Assignment: Nothing but the lines from the one containing "# plot SD dynamics of the in-sample" through the one containing "data.new[121,]", both included, should be given again, each exactly as written below.

(Stored records)
┄┄┄┄┄┄┄┄┄┄
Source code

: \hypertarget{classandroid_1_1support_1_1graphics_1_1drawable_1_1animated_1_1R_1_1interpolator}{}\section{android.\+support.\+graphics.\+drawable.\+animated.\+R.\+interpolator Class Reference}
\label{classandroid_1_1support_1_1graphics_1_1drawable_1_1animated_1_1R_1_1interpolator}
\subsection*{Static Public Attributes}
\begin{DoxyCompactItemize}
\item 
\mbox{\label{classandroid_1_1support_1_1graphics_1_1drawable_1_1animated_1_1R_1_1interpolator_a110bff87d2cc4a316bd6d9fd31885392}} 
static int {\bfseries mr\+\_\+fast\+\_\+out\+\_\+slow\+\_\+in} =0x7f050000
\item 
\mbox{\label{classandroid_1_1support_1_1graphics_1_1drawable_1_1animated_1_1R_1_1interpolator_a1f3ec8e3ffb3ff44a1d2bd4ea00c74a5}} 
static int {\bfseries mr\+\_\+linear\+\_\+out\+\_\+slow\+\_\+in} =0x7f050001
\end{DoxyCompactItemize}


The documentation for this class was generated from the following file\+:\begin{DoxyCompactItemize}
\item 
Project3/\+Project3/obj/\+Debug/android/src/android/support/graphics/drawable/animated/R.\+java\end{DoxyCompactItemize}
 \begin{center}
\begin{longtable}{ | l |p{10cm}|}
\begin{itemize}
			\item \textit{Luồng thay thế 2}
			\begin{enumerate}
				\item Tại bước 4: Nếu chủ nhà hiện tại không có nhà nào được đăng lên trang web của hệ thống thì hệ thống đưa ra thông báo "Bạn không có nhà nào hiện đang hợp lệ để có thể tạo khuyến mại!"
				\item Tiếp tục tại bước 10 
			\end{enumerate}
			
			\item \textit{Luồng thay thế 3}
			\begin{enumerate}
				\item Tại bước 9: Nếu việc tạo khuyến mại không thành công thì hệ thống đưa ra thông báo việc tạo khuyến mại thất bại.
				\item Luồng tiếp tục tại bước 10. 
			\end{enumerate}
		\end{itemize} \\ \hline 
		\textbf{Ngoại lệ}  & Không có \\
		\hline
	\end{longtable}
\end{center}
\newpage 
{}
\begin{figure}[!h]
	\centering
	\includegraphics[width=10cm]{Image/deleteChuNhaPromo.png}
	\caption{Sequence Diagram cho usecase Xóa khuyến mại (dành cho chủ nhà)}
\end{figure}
┄┄┄┄┄┄┄┄┄┄
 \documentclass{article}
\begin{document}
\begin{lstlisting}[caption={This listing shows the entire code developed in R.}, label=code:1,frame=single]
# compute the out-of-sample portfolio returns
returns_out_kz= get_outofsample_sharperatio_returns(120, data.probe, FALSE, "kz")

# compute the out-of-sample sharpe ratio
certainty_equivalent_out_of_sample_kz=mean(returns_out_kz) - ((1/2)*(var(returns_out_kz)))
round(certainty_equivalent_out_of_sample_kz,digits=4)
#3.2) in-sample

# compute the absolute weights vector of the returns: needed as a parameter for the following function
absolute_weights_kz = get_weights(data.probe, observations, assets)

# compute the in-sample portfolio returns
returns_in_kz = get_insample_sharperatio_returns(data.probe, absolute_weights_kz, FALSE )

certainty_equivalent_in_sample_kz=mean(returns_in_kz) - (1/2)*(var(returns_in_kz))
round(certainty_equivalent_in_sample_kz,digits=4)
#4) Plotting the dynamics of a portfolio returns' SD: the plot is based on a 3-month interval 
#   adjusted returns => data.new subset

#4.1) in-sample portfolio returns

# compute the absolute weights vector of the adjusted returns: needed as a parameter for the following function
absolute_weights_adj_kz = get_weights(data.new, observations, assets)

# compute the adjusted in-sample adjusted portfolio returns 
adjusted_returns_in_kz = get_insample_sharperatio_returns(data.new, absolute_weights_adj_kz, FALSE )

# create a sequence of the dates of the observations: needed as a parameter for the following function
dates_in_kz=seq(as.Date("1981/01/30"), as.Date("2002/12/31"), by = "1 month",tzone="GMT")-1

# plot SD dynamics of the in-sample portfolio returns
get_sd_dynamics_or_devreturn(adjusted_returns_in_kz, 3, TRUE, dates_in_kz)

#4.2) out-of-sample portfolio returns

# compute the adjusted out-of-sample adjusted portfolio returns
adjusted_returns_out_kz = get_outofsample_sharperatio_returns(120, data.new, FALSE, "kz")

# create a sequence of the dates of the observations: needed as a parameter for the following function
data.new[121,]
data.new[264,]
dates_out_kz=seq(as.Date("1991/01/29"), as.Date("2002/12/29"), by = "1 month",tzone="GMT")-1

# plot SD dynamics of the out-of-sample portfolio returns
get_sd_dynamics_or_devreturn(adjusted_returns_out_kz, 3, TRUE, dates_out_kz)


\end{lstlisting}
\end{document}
┄┄┄┄┄┄┄┄┄┄
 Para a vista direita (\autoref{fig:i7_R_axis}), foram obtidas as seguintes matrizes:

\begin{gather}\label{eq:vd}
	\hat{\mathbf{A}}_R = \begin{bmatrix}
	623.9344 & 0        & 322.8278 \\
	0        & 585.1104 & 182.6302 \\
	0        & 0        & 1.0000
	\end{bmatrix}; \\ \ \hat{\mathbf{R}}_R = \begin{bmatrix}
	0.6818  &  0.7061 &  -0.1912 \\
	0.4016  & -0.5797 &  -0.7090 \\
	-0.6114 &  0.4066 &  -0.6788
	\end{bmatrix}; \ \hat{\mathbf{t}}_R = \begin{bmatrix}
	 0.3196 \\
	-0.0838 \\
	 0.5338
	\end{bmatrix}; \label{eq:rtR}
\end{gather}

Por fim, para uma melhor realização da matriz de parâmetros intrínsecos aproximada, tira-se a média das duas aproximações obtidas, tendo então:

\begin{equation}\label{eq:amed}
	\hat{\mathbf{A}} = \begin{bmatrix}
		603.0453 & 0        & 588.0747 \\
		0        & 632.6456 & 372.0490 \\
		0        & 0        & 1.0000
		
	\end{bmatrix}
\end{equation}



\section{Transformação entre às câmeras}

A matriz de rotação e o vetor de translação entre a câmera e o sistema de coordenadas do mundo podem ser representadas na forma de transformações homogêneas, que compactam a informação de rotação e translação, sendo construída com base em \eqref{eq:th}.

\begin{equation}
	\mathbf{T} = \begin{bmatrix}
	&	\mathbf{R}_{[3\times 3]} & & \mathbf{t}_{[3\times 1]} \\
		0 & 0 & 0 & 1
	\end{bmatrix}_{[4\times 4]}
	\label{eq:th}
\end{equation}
┄┄┄┄┄┄┄┄┄┄
Response below:
# plot SD dynamics of the in-sample portfolio returns
get_sd_dynamics_or_devreturn(adjusted_returns_in_kz, 3, TRUE, dates_in_kz)

#4.2) out-of-sample portfolio returns

# compute the adjusted out-of-sample adjusted portfolio returns
adjusted_returns_out_kz = get_outofsample_sharperatio_returns(120, data.new, FALSE, "kz")

# create a sequence of the dates of the observations: needed as a parameter for the following function
data.new[121,]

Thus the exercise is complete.